L’eau à la bouche

Début octobre, lors de ma première journée à l’Institut Médico-Educatif (IME) dans lequel j’ai effectué mon stage cette année, les premiers jalons de ma réflexion ont été posés .

Je ne connaissais pas encore bien le polyhandicap, pathologie de près de la moitié des jeunes accueillis, et j’en avais seulement une vague représentation : je m’imaginais des jeunes très déficitaires, en fauteuil, figés dans leur corps. En seulement une journée, un point commun semblait apparaître chez une majorité d’entre eux. En effet, beaucoup avaient un rapport très particulier à leur bouche. Certains s’enfonçaient les mains dans la bouche, y mettaient des objets, criaient, suçaient leur pouce, grinçaient des dents, ou encore mordaient. Cela m’a alors interrogée, voire effrayée, car certains de ces comportements ne m’étaient pas familiers : pourquoi enfoncer sa main dans sa bouche aussi loin au risque de se faire vomir ?

Exposition du contexte

La présentation de la structure d’accueil

La population accueillie

L’établissement dans lequel j’ai effectué mon stage est un Institut Médico-Éducatif (IME). Les IME sont des établissements médico-sociaux accueillant des « enfants et adolescents atteints de handicap mental, ou présentant une déficience intellectuelle liée à des troubles de la personnalité, de la communication, ou des troubles moteurs ou sensoriels » selon la Maison Départementale des Personnes Handicapés (MDPH). L’IME a comme but de proposer à ces enfants un accompagnement général « tendant à favoriser l’intégration dans les différents domaines de la vie, de la formation générale et professionnelle ». L’IME m’ayant accueilli cette année est un établissement privé, géré par l’association Altérité. Il dépend des annexes XXIV et XXIV Ter du décret n° 89-798 du 27 octobre 1989 (1). Il peut accueillir 42 jeunes de 6 ans à 20 ans présentant une déficience intellectuelle ou étant inadaptés, et en situation de polyhandicap.

Les professionnels 

Les professionnels présents à l’IME sont catégorisés en différentes équipes, toutes assurant une fonction spécifique dans la prise en soin des jeunes. Nous retrouvons ainsi :
– L’équipe éducative : les Accompagnants éducatifs et sociaux (AES), les éducateurs spécialisés et le professeur d’activité physique adaptée
– L’équipe thérapeutique : deux psychomotriciennes, deux kinésithérapeutes, l’orthophoniste, l’ergothérapeute, et la psychologue ;
– L’équipe médicale : les infirmières, les médecins généralistes et le médecin psychiatre ;
– L’équipe de l’espace administratif : la directrice, deux chefs de service, la secrétaire de direction, la secrétaire d’accueil, et la comptable ;
– Le service technique : l’agent technique, le personnel de cuisine (deux cuisiniers et un aide cuisinier), deux femmes de ménage et cinq maîtresses de maison (une pour chaque groupe) ;
– L’équipe pédagogique : deux professeures d’école spécialisées ;
– Le service social : l’assistante sociale .

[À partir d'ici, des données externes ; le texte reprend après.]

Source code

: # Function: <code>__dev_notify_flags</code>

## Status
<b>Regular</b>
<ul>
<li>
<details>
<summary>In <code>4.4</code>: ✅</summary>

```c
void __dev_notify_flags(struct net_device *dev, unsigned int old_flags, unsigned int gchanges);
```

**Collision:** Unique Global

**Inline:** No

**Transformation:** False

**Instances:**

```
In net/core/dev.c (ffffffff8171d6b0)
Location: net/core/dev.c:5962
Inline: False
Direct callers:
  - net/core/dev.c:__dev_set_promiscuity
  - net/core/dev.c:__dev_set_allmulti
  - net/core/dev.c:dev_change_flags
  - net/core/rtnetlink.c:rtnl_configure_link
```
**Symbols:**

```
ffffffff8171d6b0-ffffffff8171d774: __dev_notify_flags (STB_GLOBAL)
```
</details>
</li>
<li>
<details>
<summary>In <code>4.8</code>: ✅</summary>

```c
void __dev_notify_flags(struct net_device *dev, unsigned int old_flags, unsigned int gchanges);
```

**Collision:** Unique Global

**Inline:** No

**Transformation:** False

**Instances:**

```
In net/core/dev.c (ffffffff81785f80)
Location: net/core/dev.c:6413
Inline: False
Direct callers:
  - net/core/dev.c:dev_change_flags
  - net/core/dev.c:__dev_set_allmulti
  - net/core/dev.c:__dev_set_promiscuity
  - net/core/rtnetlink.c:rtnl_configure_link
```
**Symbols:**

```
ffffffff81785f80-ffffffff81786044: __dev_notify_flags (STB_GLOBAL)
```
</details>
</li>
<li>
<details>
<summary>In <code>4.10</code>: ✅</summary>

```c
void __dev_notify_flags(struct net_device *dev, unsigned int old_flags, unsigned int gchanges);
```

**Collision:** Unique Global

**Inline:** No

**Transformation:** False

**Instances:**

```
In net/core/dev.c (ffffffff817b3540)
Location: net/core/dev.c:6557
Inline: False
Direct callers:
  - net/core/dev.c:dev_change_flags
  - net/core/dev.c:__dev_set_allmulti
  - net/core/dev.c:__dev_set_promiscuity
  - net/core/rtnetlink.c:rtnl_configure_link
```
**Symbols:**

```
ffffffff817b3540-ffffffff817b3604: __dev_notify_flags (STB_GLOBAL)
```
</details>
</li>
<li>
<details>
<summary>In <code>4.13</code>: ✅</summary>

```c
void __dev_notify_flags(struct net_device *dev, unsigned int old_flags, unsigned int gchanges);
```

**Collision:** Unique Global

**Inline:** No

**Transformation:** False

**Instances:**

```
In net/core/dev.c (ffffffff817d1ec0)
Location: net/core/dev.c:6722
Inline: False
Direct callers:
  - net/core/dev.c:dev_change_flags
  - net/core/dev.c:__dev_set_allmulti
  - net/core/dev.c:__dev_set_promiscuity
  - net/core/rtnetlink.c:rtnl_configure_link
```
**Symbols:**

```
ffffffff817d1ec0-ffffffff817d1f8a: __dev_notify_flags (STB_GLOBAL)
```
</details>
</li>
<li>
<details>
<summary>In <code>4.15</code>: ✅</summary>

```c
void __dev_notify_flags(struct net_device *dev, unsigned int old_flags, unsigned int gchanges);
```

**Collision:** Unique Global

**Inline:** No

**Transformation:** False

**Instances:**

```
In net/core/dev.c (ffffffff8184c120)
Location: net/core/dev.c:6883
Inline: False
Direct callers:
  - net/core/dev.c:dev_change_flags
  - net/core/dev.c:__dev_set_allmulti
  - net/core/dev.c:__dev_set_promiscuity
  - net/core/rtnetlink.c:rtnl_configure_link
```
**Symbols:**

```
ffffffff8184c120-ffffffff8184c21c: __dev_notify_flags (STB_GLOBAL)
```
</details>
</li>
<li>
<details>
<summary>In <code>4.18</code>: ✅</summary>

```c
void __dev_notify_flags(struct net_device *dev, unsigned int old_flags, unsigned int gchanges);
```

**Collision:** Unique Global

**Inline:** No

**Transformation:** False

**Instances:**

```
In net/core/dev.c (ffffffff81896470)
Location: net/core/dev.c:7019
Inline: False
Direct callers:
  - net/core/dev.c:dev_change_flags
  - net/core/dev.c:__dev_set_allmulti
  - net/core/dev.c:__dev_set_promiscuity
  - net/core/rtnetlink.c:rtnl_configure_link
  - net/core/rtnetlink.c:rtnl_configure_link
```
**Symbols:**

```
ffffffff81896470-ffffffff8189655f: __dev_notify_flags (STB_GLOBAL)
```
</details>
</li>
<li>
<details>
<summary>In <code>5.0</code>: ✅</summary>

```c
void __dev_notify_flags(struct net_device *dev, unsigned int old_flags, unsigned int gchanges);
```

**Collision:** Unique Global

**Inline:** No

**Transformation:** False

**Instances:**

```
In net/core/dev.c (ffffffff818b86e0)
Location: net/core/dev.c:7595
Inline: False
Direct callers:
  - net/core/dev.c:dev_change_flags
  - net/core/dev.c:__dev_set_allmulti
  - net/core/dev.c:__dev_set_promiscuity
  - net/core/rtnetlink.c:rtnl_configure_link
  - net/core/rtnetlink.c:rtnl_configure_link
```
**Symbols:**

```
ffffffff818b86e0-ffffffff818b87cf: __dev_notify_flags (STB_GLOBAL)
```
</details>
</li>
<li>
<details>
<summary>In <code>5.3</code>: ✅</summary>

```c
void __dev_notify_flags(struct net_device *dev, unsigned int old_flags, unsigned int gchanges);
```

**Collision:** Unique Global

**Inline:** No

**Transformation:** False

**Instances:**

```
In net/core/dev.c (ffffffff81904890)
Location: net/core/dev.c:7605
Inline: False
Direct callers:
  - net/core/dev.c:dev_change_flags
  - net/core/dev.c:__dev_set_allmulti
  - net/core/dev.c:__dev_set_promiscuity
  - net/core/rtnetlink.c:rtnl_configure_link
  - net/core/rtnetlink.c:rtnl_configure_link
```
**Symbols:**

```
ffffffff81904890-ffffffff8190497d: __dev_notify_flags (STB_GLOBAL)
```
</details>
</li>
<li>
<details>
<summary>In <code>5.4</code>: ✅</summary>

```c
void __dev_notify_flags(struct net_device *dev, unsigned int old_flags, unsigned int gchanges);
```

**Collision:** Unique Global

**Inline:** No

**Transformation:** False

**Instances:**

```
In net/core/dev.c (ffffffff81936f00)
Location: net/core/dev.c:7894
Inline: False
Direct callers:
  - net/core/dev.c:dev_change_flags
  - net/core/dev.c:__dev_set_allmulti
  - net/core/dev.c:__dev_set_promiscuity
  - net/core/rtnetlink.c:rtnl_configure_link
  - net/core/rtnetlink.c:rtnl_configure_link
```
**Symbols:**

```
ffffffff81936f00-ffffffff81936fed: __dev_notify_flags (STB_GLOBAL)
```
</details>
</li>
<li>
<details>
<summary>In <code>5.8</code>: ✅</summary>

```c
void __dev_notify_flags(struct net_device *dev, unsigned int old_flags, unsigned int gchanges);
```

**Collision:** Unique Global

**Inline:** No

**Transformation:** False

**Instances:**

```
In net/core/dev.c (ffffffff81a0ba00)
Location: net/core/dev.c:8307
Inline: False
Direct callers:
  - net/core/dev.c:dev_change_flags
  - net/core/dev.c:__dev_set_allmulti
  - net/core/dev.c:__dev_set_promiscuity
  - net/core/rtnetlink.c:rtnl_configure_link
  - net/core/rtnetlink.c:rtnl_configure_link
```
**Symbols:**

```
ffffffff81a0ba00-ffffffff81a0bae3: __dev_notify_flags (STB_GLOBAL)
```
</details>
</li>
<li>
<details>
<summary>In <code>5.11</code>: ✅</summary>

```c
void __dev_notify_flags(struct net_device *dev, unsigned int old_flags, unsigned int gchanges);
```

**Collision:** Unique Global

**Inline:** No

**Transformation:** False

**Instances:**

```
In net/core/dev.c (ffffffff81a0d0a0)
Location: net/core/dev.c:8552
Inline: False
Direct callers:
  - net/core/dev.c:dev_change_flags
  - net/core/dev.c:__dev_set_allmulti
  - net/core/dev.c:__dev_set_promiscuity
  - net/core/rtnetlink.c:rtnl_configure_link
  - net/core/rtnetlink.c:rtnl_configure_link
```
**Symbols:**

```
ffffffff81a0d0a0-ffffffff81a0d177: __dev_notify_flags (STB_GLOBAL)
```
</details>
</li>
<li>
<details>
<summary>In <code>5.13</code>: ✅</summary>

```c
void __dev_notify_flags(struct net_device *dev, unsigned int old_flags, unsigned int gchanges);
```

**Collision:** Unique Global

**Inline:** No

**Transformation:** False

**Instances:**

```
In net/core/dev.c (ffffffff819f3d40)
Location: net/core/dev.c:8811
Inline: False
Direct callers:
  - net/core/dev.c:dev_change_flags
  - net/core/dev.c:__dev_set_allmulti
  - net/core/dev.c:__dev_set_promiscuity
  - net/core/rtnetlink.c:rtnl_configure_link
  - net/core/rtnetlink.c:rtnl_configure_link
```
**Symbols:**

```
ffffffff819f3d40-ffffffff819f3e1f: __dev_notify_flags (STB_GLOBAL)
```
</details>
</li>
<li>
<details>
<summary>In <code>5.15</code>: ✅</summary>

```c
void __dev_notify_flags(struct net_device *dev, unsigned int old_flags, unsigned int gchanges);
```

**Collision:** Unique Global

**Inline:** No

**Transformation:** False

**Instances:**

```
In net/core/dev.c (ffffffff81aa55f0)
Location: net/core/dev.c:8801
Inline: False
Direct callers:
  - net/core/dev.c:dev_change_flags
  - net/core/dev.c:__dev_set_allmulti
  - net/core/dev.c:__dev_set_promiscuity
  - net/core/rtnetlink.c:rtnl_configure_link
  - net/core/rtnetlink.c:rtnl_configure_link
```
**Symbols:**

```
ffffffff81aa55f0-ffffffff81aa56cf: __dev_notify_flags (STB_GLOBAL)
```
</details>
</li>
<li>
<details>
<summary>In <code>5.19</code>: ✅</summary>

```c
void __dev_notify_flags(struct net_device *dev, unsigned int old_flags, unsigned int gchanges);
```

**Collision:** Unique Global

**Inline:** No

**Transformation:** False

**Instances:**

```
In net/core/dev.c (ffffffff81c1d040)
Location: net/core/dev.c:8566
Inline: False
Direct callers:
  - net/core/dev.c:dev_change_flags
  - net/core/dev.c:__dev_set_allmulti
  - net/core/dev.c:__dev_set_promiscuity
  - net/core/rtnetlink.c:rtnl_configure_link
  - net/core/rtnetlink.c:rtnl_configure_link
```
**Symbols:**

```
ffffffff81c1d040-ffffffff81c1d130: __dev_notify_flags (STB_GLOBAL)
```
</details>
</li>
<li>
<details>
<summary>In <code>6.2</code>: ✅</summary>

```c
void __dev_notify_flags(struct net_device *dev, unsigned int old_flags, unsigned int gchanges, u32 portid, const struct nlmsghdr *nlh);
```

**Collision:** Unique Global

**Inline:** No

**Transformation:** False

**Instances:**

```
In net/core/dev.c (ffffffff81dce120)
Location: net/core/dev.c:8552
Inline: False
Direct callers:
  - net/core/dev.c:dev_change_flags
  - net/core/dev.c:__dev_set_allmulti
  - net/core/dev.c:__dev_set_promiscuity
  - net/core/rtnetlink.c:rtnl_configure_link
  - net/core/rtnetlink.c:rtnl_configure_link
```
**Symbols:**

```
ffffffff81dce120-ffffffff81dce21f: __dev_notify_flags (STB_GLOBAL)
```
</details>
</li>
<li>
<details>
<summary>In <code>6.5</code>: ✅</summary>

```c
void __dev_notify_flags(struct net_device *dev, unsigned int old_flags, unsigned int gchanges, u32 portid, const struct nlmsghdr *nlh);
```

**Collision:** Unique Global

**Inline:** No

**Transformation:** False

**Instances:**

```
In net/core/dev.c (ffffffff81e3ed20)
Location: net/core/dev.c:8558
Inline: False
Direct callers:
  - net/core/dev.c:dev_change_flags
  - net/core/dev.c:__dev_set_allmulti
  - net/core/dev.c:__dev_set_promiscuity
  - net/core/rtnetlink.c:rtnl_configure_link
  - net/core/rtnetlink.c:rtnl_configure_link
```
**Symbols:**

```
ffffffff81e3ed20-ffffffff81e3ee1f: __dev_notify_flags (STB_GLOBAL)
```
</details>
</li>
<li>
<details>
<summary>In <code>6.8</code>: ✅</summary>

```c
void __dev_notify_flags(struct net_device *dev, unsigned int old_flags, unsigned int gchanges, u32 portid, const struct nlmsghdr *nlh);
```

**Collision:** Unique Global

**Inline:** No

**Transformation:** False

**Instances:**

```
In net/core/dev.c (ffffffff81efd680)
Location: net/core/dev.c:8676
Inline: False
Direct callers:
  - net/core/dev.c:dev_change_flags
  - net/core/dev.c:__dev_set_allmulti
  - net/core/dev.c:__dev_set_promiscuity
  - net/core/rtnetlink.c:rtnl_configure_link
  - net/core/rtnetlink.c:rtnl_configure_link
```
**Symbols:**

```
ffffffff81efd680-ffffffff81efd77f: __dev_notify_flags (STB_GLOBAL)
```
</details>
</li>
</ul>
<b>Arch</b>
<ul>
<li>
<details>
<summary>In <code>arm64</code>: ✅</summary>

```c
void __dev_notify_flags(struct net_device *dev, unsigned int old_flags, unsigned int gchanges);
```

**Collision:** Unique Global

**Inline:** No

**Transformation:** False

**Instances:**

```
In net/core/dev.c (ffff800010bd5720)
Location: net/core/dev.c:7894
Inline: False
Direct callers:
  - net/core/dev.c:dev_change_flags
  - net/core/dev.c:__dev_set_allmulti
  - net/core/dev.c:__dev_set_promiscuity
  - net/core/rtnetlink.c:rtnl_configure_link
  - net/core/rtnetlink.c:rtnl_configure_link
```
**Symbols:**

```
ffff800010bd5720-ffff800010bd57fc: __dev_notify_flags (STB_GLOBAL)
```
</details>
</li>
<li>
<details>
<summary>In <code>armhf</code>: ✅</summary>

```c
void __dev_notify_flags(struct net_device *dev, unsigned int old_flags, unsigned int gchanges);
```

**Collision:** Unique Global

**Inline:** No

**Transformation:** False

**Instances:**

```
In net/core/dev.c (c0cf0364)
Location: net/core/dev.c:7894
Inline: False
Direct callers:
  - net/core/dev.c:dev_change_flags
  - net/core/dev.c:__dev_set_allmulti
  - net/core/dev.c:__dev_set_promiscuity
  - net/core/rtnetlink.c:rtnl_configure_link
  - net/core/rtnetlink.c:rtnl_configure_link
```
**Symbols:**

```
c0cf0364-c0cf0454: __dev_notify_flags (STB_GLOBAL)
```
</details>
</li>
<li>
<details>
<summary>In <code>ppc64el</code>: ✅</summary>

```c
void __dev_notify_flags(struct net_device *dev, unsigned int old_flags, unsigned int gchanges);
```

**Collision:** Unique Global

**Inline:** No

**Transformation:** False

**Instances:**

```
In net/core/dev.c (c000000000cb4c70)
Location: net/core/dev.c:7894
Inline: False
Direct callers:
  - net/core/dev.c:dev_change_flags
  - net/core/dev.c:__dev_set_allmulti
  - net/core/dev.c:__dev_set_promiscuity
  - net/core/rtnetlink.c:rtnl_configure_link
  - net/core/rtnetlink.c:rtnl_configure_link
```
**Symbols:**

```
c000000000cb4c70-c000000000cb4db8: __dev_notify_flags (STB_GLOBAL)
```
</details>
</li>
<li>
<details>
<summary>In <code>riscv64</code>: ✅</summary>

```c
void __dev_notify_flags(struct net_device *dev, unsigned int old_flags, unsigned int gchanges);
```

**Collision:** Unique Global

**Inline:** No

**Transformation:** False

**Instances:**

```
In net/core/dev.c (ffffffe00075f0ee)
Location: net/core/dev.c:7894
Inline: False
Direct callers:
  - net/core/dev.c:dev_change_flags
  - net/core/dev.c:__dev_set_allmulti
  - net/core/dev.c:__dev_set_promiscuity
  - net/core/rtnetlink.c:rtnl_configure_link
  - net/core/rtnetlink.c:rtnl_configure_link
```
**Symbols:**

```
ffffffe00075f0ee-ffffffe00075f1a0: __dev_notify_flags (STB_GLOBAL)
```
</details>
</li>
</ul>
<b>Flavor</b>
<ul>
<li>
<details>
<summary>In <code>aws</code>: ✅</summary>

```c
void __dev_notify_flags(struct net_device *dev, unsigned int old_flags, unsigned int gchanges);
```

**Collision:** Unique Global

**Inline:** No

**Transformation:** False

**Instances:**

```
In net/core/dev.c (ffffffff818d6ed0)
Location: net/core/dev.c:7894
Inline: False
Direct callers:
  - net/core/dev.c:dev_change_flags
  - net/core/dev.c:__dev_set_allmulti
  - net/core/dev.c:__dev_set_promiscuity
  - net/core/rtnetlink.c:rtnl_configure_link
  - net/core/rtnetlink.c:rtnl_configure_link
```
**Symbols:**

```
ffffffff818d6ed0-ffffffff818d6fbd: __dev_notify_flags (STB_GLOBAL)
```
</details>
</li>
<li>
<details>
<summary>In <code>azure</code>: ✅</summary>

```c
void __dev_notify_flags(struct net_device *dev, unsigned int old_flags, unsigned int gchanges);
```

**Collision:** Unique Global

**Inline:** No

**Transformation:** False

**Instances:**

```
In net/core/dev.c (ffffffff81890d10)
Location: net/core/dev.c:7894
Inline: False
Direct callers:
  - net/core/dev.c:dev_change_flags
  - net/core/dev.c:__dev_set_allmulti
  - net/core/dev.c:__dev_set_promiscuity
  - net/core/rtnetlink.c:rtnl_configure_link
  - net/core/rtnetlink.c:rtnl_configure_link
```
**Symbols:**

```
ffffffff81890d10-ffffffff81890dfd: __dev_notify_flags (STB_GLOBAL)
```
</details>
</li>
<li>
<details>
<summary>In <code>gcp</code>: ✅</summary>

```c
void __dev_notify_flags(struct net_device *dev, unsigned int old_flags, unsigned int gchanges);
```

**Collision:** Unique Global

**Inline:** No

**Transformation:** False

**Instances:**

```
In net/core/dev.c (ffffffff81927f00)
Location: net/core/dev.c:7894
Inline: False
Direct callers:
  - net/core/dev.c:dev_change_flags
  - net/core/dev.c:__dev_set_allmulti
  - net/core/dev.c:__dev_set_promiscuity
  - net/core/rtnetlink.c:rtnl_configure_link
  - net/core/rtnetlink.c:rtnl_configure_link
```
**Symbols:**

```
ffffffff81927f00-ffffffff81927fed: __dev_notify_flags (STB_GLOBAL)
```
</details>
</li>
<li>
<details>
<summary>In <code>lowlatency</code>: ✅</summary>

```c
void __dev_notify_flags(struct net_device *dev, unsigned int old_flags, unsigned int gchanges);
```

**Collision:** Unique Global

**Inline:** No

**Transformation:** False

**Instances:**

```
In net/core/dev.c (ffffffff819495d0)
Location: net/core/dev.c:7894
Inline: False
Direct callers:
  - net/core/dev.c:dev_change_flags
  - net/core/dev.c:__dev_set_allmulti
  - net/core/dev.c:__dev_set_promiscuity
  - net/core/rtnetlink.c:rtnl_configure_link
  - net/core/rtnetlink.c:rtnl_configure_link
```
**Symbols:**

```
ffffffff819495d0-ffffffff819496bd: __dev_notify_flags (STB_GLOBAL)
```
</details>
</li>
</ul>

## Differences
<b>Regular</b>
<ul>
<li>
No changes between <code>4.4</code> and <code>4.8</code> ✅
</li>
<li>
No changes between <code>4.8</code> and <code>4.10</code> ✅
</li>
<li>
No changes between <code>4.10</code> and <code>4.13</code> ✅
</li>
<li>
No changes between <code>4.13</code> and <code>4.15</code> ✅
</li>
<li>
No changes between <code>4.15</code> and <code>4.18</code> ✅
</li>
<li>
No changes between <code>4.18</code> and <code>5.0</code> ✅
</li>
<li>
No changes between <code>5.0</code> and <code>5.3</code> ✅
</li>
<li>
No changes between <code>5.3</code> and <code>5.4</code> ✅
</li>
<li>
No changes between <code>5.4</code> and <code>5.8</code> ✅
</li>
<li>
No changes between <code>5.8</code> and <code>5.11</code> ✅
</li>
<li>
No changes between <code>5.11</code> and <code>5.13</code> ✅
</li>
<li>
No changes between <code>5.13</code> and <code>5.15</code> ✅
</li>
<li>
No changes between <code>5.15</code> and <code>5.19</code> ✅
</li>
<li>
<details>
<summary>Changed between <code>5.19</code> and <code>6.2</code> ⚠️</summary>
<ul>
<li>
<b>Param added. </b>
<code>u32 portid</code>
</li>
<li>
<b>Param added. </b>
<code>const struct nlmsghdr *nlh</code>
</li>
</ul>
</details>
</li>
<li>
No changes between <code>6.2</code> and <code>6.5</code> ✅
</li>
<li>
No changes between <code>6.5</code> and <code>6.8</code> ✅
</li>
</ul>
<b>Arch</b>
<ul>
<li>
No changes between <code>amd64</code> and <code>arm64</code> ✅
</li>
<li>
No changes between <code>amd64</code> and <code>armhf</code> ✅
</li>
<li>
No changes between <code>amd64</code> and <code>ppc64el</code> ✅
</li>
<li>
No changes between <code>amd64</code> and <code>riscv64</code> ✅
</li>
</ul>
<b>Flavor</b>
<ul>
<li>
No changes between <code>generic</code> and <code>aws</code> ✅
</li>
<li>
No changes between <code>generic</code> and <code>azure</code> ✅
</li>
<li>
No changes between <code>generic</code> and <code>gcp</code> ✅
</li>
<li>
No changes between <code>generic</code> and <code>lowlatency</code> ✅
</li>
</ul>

Ces professionnels, tout comme les jeunes accueillis, s’inscrivent dans un cadre spatiotemporel défini. Ce cadre permet des repères stables, assurant un sentiment de sécurité aux différents jeunes. Nous verrons néanmoins que la crise sanitaire liée à la COVID-19 a bouleversé quelques-uns de ces repères.

L’organisation spatiale de l’IME

Premièrement, il s’agit d’apprécier l’organisation spatiale de l’IME, principalement à travers sa configuration.

L’établissement, inauguré en 2008, a été conçu pour pouvoir accueillir des personnes en situation de handicap. Il est construit sur un seul étage et s’articule autour d’un axe central nommé « La rue ». Celui-ci permet de faire le lien entre les lieux de vie des jeunes et les espaces d’activités, espaces pédagogiques et espaces thérapeutiques. Deux couloirs sont adjacents à cette grande rue. L’un d’entre eux correspond à l’espace thérapeutique comprenant la balnéothérapie, l’infirmerie, les salles de kinésithérapie, de psychomotricité, d’ergothérapie, les bureaux des médecins, de l’orthophoniste et de la psychologue. Le second, équivaut lui, à l’espace pédagogique et comprend deux salles de classe, une salle de musique, d’arts plastiques, une salle Snoezelen, une salle d’esthétique, une salle sensorielle ainsi qu’un atelier cuisine. De part et d’autre de cette rue sont également situés cinq lieux de vie pour les jeunes accueillis. Chaque lieu de vie est symbolisé par une couleur (mandarine, orange, vert, rouge, mauve). Il est aménagé en fonction de l’âge des 8 à 10 enfants et/ou adolescents accueillis. Les jeunes internes, dormant à l’IME, disposent tous d’une chambre individuelle. Leur espace de vie est conçu selon un modèle domestique : salon, salle à manger, chambres, cuisine, buanderie, bureau, espace extérieur (jardin, terrasse). Les groupes “Mauve” et “Mandarine” sont les groupes d’accueil des enfants lorsqu’ils entrent à l’IME. Le groupe “Mauve” comprend des enfants présentant des troubles de la personnalité ; et le groupe “Mandarine”, comprend des enfants atteints de troubles neurologiques. Les enfants évoluent ensuite au groupe “Rouge”, ayant davantage un but d’acquisition d’autonomie. Pour finir, ils sont dirigés vers les groupes “Vert” et “Orange” pour travailler l’orientation dans une autre structure. Lise fait partie du groupe “Mandarine”. Ce groupe est composé de dix enfants ayant en moyenne neuf ans.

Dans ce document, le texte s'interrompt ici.